As the tenor in organa dupla in discant sections proceeds always in the 5th mode (all longs in a rhythmic group ordine), Pérotin, who was a generation removed from Léonin, saw fit to improve them by introducing different modes for the tenor and new melodic lines for the dupla, increasing the rhythmic organization and diversity of the section. However, in the largest compilation of Notre-Dame repertoires (F) no less than 462 clausulae exist, many recurrences of the same clausulae (Domino, et gaudebit in variant settings, according to. 'written in a variety of styles and with varying competence' A further innovation was the motellus, to be found in W2, in which the upper part of a discant section is supplied with a new text, so that when the tenor utters a single syllable of chant, the upper part will pronounce several syllables or words. As such it reminds of the prosulae that were composed, replacing a long melisma in a chant with new, additional words.
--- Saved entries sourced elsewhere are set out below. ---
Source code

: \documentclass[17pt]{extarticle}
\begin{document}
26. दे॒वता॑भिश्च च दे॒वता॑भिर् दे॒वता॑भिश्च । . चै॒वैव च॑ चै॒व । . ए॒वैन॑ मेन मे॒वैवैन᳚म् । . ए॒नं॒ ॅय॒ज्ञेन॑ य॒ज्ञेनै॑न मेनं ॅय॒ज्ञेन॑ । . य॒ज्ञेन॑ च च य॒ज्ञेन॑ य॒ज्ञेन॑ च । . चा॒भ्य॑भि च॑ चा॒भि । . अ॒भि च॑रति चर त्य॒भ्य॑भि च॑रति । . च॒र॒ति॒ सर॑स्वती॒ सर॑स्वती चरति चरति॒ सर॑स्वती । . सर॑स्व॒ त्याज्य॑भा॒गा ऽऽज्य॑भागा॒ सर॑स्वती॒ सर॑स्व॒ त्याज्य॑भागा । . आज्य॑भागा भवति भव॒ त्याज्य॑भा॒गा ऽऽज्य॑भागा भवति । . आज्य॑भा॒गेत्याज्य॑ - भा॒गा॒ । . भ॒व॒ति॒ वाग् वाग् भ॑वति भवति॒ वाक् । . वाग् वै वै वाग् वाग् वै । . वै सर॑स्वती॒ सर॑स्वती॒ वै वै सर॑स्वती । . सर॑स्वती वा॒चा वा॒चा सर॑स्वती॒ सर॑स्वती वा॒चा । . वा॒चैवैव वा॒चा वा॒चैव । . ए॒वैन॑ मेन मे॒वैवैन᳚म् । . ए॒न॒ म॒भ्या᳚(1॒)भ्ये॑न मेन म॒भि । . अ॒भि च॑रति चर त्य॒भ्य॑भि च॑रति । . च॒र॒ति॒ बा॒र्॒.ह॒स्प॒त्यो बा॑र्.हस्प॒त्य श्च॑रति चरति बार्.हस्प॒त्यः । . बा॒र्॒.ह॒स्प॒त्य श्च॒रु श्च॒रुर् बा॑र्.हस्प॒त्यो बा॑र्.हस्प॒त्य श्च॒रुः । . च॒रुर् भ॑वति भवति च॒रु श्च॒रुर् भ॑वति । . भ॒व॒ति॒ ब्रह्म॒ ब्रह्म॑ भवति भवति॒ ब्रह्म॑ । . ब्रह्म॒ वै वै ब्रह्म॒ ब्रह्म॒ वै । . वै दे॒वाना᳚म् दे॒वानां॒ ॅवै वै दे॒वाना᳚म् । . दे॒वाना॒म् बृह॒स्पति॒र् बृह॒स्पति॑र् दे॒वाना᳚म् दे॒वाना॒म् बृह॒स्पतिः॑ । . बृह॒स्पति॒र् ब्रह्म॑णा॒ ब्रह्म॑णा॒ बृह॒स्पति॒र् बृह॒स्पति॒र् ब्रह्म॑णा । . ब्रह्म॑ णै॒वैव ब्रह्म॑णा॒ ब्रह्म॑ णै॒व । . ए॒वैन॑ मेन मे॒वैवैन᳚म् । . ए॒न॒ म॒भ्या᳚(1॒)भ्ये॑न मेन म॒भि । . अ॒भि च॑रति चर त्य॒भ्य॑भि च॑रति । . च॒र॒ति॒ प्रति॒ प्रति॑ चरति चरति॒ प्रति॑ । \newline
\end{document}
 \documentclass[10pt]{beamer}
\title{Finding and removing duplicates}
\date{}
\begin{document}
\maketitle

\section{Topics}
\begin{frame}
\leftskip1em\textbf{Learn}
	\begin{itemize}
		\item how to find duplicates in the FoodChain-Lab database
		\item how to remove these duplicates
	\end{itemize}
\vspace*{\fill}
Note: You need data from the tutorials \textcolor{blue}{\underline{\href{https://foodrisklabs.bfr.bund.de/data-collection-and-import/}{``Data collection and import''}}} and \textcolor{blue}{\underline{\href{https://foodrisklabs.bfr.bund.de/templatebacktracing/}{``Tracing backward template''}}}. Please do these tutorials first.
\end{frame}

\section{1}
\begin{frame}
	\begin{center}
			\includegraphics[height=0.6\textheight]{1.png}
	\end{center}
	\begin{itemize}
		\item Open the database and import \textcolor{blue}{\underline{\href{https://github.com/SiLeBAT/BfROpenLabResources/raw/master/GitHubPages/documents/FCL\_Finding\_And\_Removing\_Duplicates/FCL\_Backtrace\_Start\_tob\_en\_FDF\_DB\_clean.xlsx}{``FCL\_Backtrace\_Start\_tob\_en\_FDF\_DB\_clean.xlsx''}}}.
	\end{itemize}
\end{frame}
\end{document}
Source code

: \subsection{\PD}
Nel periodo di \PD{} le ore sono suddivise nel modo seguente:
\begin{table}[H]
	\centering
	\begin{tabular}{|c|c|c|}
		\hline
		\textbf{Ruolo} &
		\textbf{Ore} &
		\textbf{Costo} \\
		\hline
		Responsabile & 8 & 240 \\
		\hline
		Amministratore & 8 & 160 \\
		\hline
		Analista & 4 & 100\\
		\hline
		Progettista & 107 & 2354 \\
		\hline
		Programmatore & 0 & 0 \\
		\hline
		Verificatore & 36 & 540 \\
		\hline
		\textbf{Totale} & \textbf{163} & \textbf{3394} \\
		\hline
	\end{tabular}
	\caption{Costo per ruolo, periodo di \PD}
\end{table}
This would have been the first instance of two different texts being sung in harmony. In turn, the motellus gave birth to the motet which is a poly-textual piece in discant, which obviously sparked a lot a creativity as it soon became a prolific form of composition.

The organa that were created in Paris were disseminated throughout Europe. The three main sources are W1, St. Andrews, Wolfenbüttel 677, olim Helmstedt 628; the large and illuminated copy made in Florence, owned by Piero de Medici, the Pluteo 29.1 of the Bibliotheca Mediceo-Laurenziana (F), which is by far the most extensive copy of the repertory. Finally W2, Wolfenbüttel 1206, olim Helmstedt 1099, which was compiled the latest (and contains the greatest number of motets).

There are arguments that support a relative freedom of rhythm in organa dupla but others who say that the interpretation of the music should always be according to modal or Franconian principles. Willi Apel and William G. Waite insisted upon a rigorously modal interpretation. Though Waite in his dissertation, notably in chapter 4: The notation of organum duplum' acknowledged that in organum duplum and monophonic conducts relative freedom may have been taken, he transcribed a selection of the Magnus Liber Organi of Léonin into strict modal rhythm. Apel argued that the long values for dissonances (in violation of the basic principle of consonance) produced by modal rhythms in Notre-Dame organa, can be reconciled by a statement made by several medieval theorists that "the tenor pauses, if a dissonance appears". Debates on interpretation are ongoing. However, Waite was working in the 1950s, and his point of view has been supplanted by newer research: "...but [Waite's] view that the entire corpus [of the Magnus Liber Organi] should be transcribed according to the rhythmic modes is no longer accepted" (Peter Jeffery in the Notation Course Medieval Music 1100–1450, Princeton).

In the range of forms of compositions found in the later two manuscripts that contain the Notre-Dame repertory (F and W2) one class of distinction can be made: that which is (strictly) modal and that which is not. Organum duplum in its organum purum sections of syllabic setting, the cum littera sections in two-part conductus, copulae in general and monophonic conductus would be that part of the repertory which is not strictly modal. In monophonic song, be it chant or a conductus simplex by Perotin, there is no need to vary from the classical standards for declamation that were a rooted tradition at the time, going back to St. Augustine's De Musica. It has been firmly established by extensive research in chant traditions (Gregorian Semiology) that there is a fluency and variability in the rhythm of declamatory speech that should also govern chant performance. These principles extend to the not strictly modal sections or compositions, as a contrasting quality with musica mensurabilis.

As Parisian Organum is rooted in Gregorian chant tradition, it is categorized under Ars antiqua which is thus called in contrast to the Ars nova which embarked on new forms that were in every sense original and no longer based on Gregorian chant and as such constituted a break with the musical practice of the ancients.